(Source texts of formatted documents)
##########

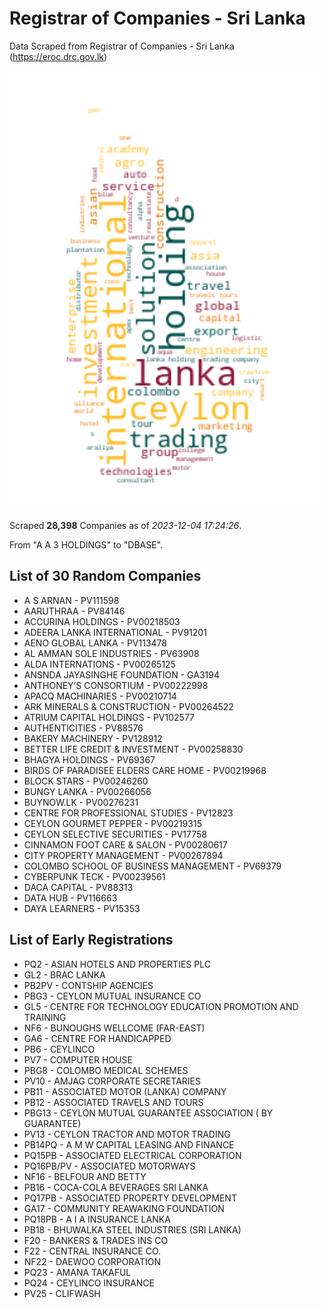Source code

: # Registrar of Companies - Sri Lanka

Data Scraped from Registrar of Companies - Sri Lanka (https://eroc.drc.gov.lk)

![word-cloud](data/word_cloud.png)

Scraped **28,398** Companies as of *2023-12-04 17:24:26*.

From "A A 3 HOLDINGS" to "DBASE".


## List of 30 Random Companies

* A S ARNAN - PV111598
* AARUTHRAA - PV84146
* ACCURINA HOLDINGS - PV00218503
* ADEERA LANKA INTERNATIONAL - PV91201
* AENO GLOBAL LANKA - PV113478
* AL AMMAN SOLE INDUSTRIES - PV63908
* ALDA INTERNATIONS - PV00265125
* ANSNDA JAYASINGHE FOUNDATION - GA3194
* ANTHONEY’S CONSORTIUM - PV00222998
* APACQ MACHINARIES - PV00210714
* ARK MINERALS & CONSTRUCTION - PV00264522
* ATRIUM CAPITAL HOLDINGS - PV102577
* AUTHENTICITIES - PV88576
* BAKERY MACHINERY - PV128912
* BETTER LIFE CREDIT & INVESTMENT - PV00258830
* BHAGYA HOLDINGS - PV69367
* BIRDS OF PARADISEE ELDERS CARE HOME - PV00219968
* BLOCK STARS - PV00246260
* BUNGY LANKA - PV00266056
* BUYNOW.LK - PV00276231
* CENTRE FOR PROFESSIONAL STUDIES - PV12823
* CEYLON GOURMET PEPPER - PV00219315
* CEYLON SELECTIVE SECURITIES - PV17758
* CINNAMON FOOT CARE & SALON - PV00280617
* CITY PROPERTY MANAGEMENT - PV00267894
* COLOMBO SCHOOL OF BUSINESS MANAGEMENT - PV69379
* CYBERPUNK TECK - PV00239561
* DACA CAPITAL - PV88313
* DATA HUB - PV116663
* DAYA LEARNERS - PV15353

## List of Early Registrations

* PQ2 - ASIAN HOTELS AND PROPERTIES PLC 
* GL2 - BRAC LANKA 
* PB2PV - CONTSHIP AGENCIES 
* PBG3 - CEYLON MUTUAL INSURANCE CO 
* GL5 - CENTRE FOR TECHNOLOGY EDUCATION PROMOTION AND TRAINING 
* NF6 - BUNOUGHS WELLCOME (FAR-EAST) 
* GA6 - CENTRE FOR HANDICAPPED 
* PB6 - CEYLINCO 
* PV7 - COMPUTER HOUSE 
* PBG8 - COLOMBO MEDICAL SCHEMES 
* PV10 - AMJAG CORPORATE SECRETARIES 
* PB11 - ASSOCIATED MOTOR (LANKA) COMPANY 
* PB12 - ASSOCIATED TRAVELS AND TOURS 
* PBG13 - CEYLON MUTUAL GUARANTEE ASSOCIATION ( BY GUARANTEE) 
* PV13 - CEYLON TRACTOR AND MOTOR TRADING 
* PB14PQ - A M W CAPITAL LEASING AND FINANCE 
* PQ15PB - ASSOCIATED ELECTRICAL CORPORATION 
* PQ16PB/PV - ASSOCIATED MOTORWAYS 
* NF16 - BELFOUR AND BETTY 
* PB16 - COCA-COLA BEVERAGES SRI LANKA 
* PQ17PB - ASSOCIATED PROPERTY DEVELOPMENT 
* GA17 - COMMUNITY REAWAKING FOUNDATION 
* PQ18PB - A I A INSURANCE LANKA 
* PB18 - BHUWALKA STEEL INDUSTRIES (SRI LANKA) 
* F20 - BANKERS & TRADES INS CO 
* F22 - CENTRAL INSURANCE CO. 
* NF22 - DAEWOO CORPORATION 
* PQ23 - AMANA TAKAFUL 
* PQ24 - CEYLINCO INSURANCE 
* PV25 - CLIFWASH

##########

I would like the data above transcribed exactly, with its pictures left out.

**ANSWER FOR THIS EXERCISE**
Source code

: # Registrar of Companies - Sri Lanka

Data Scraped from Registrar of Companies - Sri Lanka (https://eroc.drc.gov.lk)

![word-cloud](data/word_cloud.png)

Scraped **28,398** Companies as of *2023-12-04 17:24:26*.

From "A A 3 HOLDINGS" to "DBASE".


## List of 30 Random Companies

* A S ARNAN - PV111598
* AARUTHRAA - PV84146
* ACCURINA HOLDINGS - PV00218503
* ADEERA LANKA INTERNATIONAL - PV91201
* AENO GLOBAL LANKA - PV113478
* AL AMMAN SOLE INDUSTRIES - PV63908
* ALDA INTERNATIONS - PV00265125
* ANSNDA JAYASINGHE FOUNDATION - GA3194
* ANTHONEY’S CONSORTIUM - PV00222998
* APACQ MACHINARIES - PV00210714
* ARK MINERALS & CONSTRUCTION - PV00264522
* ATRIUM CAPITAL HOLDINGS - PV102577
* AUTHENTICITIES - PV88576
* BAKERY MACHINERY - PV128912
* BETTER LIFE CREDIT & INVESTMENT - PV00258830
* BHAGYA HOLDINGS - PV69367
* BIRDS OF PARADISEE ELDERS CARE HOME - PV00219968
* BLOCK STARS - PV00246260
* BUNGY LANKA - PV00266056
* BUYNOW.LK - PV00276231
* CENTRE FOR PROFESSIONAL STUDIES - PV12823
* CEYLON GOURMET PEPPER - PV00219315
* CEYLON SELECTIVE SECURITIES - PV17758
* CINNAMON FOOT CARE & SALON - PV00280617
* CITY PROPERTY MANAGEMENT - PV00267894
* COLOMBO SCHOOL OF BUSINESS MANAGEMENT - PV69379
* CYBERPUNK TECK - PV00239561
* DACA CAPITAL - PV88313
* DATA HUB - PV116663
* DAYA LEARNERS - PV15353

## List of Early Registrations

* PQ2 - ASIAN HOTELS AND PROPERTIES PLC 
* GL2 - BRAC LANKA 
* PB2PV - CONTSHIP AGENCIES 
* PBG3 - CEYLON MUTUAL INSURANCE CO 
* GL5 - CENTRE FOR TECHNOLOGY EDUCATION PROMOTION AND TRAINING 
* NF6 - BUNOUGHS WELLCOME (FAR-EAST) 
* GA6 - CENTRE FOR HANDICAPPED 
* PB6 - CEYLINCO 
* PV7 - COMPUTER HOUSE 
* PBG8 - COLOMBO MEDICAL SCHEMES 
* PV10 - AMJAG CORPORATE SECRETARIES 
* PB11 - ASSOCIATED MOTOR (LANKA) COMPANY 
* PB12 - ASSOCIATED TRAVELS AND TOURS 
* PBG13 - CEYLON MUTUAL GUARANTEE ASSOCIATION ( BY GUARANTEE) 
* PV13 - CEYLON TRACTOR AND MOTOR TRADING 
* PB14PQ - A M W CAPITAL LEASING AND FINANCE 
* PQ15PB - ASSOCIATED ELECTRICAL CORPORATION 
* PQ16PB/PV - ASSOCIATED MOTORWAYS 
* NF16 - BELFOUR AND BETTY 
* PB16 - COCA-COLA BEVERAGES SRI LANKA 
* PQ17PB - ASSOCIATED PROPERTY DEVELOPMENT 
* GA17 - COMMUNITY REAWAKING FOUNDATION 
* PQ18PB - A I A INSURANCE LANKA 
* PB18 - BHUWALKA STEEL INDUSTRIES (SRI LANKA) 
* F20 - BANKERS & TRADES INS CO 
* F22 - CENTRAL INSURANCE CO. 
* NF22 - DAEWOO CORPORATION 
* PQ23 - AMANA TAKAFUL 
* PQ24 - CEYLINCO INSURANCE 
* PV25 - CLIFWASH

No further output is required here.